**What is expected:**
Each line of the records needs to be written out exactly, with any image left out.

**Saved entries:**
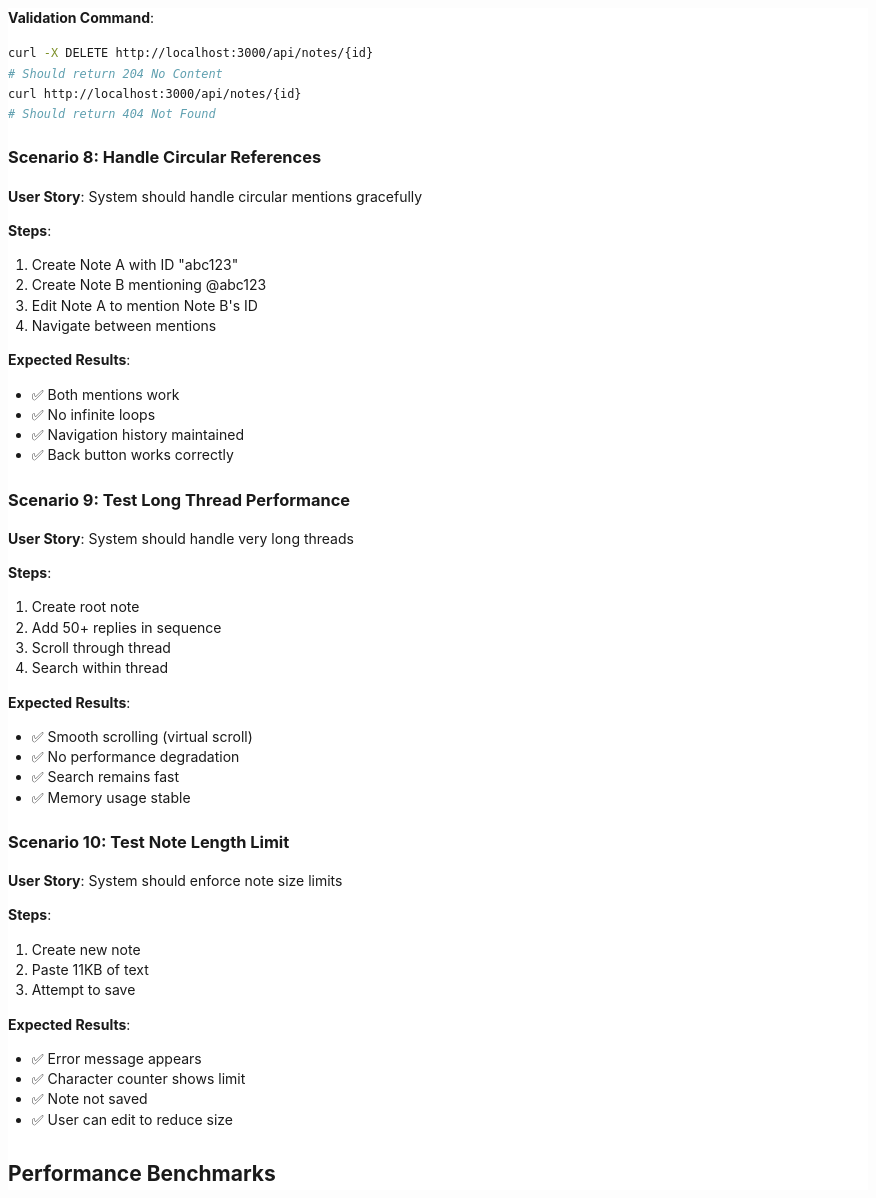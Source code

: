**Validation Command**:
```bash
curl -X DELETE http://localhost:3000/api/notes/{id}
# Should return 204 No Content
curl http://localhost:3000/api/notes/{id}
# Should return 404 Not Found
```

### Scenario 8: Handle Circular References
**User Story**: System should handle circular mentions gracefully

**Steps**:
1. Create Note A with ID "abc123"
2. Create Note B mentioning @abc123
3. Edit Note A to mention Note B's ID
4. Navigate between mentions

**Expected Results**:
- ✅ Both mentions work
- ✅ No infinite loops
- ✅ Navigation history maintained
- ✅ Back button works correctly

### Scenario 9: Test Long Thread Performance
**User Story**: System should handle very long threads

**Steps**:
1. Create root note
2. Add 50+ replies in sequence
3. Scroll through thread
4. Search within thread

**Expected Results**:
- ✅ Smooth scrolling (virtual scroll)
- ✅ No performance degradation
- ✅ Search remains fast
- ✅ Memory usage stable

### Scenario 10: Test Note Length Limit
**User Story**: System should enforce note size limits

**Steps**:
1. Create new note
2. Paste 11KB of text
3. Attempt to save

**Expected Results**:
- ✅ Error message appears
- ✅ Character counter shows limit
- ✅ Note not saved
- ✅ User can edit to reduce size

## Performance Benchmarks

**Completed task:**
Source code

:**Validation Command**:
```bash
curl -X DELETE http://localhost:3000/api/notes/{id}
# Should return 204 No Content
curl http://localhost:3000/api/notes/{id}
# Should return 404 Not Found
```

### Scenario 8: Handle Circular References
**User Story**: System should handle circular mentions gracefully

**Steps**:
1. Create Note A with ID "abc123"
2. Create Note B mentioning @abc123
3. Edit Note A to mention Note B's ID
4. Navigate between mentions

**Expected Results**:
- ✅ Both mentions work
- ✅ No infinite loops
- ✅ Navigation history maintained
- ✅ Back button works correctly

### Scenario 9: Test Long Thread Performance
**User Story**: System should handle very long threads

**Steps**:
1. Create root note
2. Add 50+ replies in sequence
3. Scroll through thread
4. Search within thread

**Expected Results**:
- ✅ Smooth scrolling (virtual scroll)
- ✅ No performance degradation
- ✅ Search remains fast
- ✅ Memory usage stable

### Scenario 10: Test Note Length Limit
**User Story**: System should enforce note size limits

**Steps**:
1. Create new note
2. Paste 11KB of text
3. Attempt to save

**Expected Results**:
- ✅ Error message appears
- ✅ Character counter shows limit
- ✅ Note not saved
- ✅ User can edit to reduce size

## Performance Benchmarks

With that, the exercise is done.